### REQUIRED WORK
Find the line with "- ちなみにユーザーidとユ" in the records below. Copy it and every line after it, up to and including the line with "- ユーザー編集（日報作成/作成済の日報の編集/日報削除/チャット機能）".

Stored data:
========
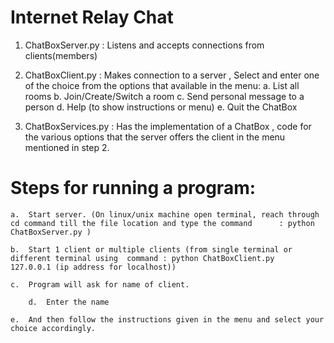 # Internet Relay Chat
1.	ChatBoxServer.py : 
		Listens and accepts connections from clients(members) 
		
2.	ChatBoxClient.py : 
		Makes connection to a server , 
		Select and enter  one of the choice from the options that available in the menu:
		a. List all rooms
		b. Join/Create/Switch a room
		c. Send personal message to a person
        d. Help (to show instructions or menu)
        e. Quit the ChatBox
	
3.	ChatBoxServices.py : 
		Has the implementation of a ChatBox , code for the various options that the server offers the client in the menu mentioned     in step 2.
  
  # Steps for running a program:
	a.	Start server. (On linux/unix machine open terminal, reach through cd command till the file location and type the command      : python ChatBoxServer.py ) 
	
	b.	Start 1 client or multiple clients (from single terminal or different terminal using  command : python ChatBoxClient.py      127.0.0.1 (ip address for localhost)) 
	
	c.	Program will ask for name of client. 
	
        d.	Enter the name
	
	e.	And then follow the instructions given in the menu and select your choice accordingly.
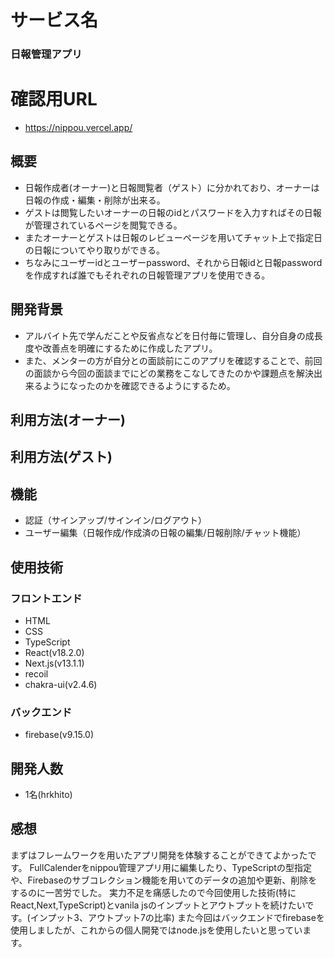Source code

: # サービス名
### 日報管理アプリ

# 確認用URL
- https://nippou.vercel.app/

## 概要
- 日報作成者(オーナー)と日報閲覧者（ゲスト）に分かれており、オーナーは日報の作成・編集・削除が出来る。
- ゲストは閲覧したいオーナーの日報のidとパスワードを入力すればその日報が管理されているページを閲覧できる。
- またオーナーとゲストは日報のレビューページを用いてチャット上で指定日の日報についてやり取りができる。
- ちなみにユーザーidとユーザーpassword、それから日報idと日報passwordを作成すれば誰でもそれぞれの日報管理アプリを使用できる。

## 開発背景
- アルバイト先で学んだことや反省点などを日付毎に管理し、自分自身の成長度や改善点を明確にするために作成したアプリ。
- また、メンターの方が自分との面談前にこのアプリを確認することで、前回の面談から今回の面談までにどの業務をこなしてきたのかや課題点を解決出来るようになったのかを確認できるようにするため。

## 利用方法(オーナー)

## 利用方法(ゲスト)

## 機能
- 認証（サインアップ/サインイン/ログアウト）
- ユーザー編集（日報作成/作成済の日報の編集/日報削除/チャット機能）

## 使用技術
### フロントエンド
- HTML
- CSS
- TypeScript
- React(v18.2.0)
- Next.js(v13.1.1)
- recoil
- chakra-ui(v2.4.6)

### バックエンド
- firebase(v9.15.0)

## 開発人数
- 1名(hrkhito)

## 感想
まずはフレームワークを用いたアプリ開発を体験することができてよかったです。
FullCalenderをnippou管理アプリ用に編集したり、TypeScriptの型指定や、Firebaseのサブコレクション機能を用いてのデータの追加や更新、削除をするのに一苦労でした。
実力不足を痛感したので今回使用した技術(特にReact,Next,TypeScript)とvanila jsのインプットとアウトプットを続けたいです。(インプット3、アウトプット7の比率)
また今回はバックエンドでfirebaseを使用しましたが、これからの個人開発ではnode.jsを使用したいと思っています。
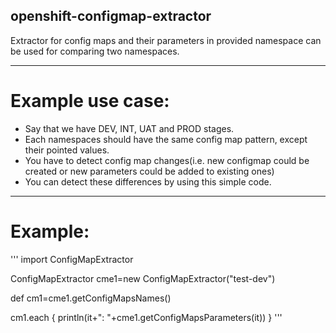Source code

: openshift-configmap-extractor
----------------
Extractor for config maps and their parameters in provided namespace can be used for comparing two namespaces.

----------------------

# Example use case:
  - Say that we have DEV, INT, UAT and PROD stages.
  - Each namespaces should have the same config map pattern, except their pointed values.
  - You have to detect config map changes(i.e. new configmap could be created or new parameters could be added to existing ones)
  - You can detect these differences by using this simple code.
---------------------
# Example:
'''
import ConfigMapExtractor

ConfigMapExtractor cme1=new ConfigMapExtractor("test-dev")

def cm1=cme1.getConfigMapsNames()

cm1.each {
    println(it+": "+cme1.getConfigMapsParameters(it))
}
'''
========
### EXERCISE ANSWER
- ちなみにユーザーidとユーザーpassword、それから日報idと日報passwordを作成すれば誰でもそれぞれの日報管理アプリを使用できる。

## 開発背景
- アルバイト先で学んだことや反省点などを日付毎に管理し、自分自身の成長度や改善点を明確にするために作成したアプリ。
- また、メンターの方が自分との面談前にこのアプリを確認することで、前回の面談から今回の面談までにどの業務をこなしてきたのかや課題点を解決出来るようになったのかを確認できるようにするため。

## 利用方法(オーナー)

## 利用方法(ゲスト)

## 機能
- 認証（サインアップ/サインイン/ログアウト）
- ユーザー編集（日報作成/作成済の日報の編集/日報削除/チャット機能）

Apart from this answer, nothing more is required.